# INSTRUCTIONS FOR THE TASK
Word for word, return the lines from the top of the listing to the line containing "In a Valkey", both ends included, and no others.

# RECORDS PROVIDED

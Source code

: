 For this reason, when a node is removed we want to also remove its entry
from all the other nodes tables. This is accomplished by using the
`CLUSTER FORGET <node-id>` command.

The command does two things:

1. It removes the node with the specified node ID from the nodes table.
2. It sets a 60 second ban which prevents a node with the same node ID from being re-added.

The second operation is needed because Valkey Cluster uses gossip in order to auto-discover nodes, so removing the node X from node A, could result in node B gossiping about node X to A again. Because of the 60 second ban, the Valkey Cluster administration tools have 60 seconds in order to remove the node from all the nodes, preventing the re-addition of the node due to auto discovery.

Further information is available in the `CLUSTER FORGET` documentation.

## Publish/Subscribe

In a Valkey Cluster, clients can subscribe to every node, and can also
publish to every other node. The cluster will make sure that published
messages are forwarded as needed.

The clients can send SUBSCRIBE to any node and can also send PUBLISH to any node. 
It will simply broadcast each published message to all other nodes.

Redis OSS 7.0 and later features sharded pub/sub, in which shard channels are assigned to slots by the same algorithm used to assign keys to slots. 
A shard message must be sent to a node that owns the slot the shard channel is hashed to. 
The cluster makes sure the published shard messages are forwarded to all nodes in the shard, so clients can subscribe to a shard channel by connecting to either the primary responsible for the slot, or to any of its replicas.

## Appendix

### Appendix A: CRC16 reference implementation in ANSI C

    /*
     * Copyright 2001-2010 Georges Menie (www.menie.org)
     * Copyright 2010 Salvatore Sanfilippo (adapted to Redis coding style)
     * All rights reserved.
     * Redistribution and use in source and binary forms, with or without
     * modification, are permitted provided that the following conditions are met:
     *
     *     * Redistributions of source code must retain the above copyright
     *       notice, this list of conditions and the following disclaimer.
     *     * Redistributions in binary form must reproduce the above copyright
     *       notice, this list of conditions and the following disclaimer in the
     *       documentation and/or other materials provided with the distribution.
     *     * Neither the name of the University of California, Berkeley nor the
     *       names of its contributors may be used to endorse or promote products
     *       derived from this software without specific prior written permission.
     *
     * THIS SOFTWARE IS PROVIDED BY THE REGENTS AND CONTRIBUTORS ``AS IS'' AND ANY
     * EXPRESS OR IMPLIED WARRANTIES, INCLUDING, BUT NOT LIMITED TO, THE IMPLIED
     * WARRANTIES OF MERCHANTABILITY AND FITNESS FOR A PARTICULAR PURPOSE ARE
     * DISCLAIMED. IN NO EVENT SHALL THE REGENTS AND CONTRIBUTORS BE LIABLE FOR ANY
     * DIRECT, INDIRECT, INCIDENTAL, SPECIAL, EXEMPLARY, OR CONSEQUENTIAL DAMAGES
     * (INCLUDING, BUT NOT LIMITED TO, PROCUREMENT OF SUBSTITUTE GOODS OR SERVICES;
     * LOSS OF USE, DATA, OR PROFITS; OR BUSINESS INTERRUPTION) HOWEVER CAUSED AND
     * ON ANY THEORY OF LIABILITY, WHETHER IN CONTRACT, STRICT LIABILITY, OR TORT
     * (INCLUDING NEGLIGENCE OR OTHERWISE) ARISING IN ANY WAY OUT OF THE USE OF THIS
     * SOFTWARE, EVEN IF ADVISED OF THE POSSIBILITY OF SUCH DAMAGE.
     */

# WRITTEN ANSWER
Source code

: For this reason, when a node is removed we want to also remove its entry
from all the other nodes tables. This is accomplished by using the
`CLUSTER FORGET <node-id>` command.

The command does two things:

1. It removes the node with the specified node ID from the nodes table.
2. It sets a 60 second ban which prevents a node with the same node ID from being re-added.

The second operation is needed because Valkey Cluster uses gossip in order to auto-discover nodes, so removing the node X from node A, could result in node B gossiping about node X to A again. Because of the 60 second ban, the Valkey Cluster administration tools have 60 seconds in order to remove the node from all the nodes, preventing the re-addition of the node due to auto discovery.

Further information is available in the `CLUSTER FORGET` documentation.

## Publish/Subscribe

In a Valkey Cluster, clients can subscribe to every node, and can also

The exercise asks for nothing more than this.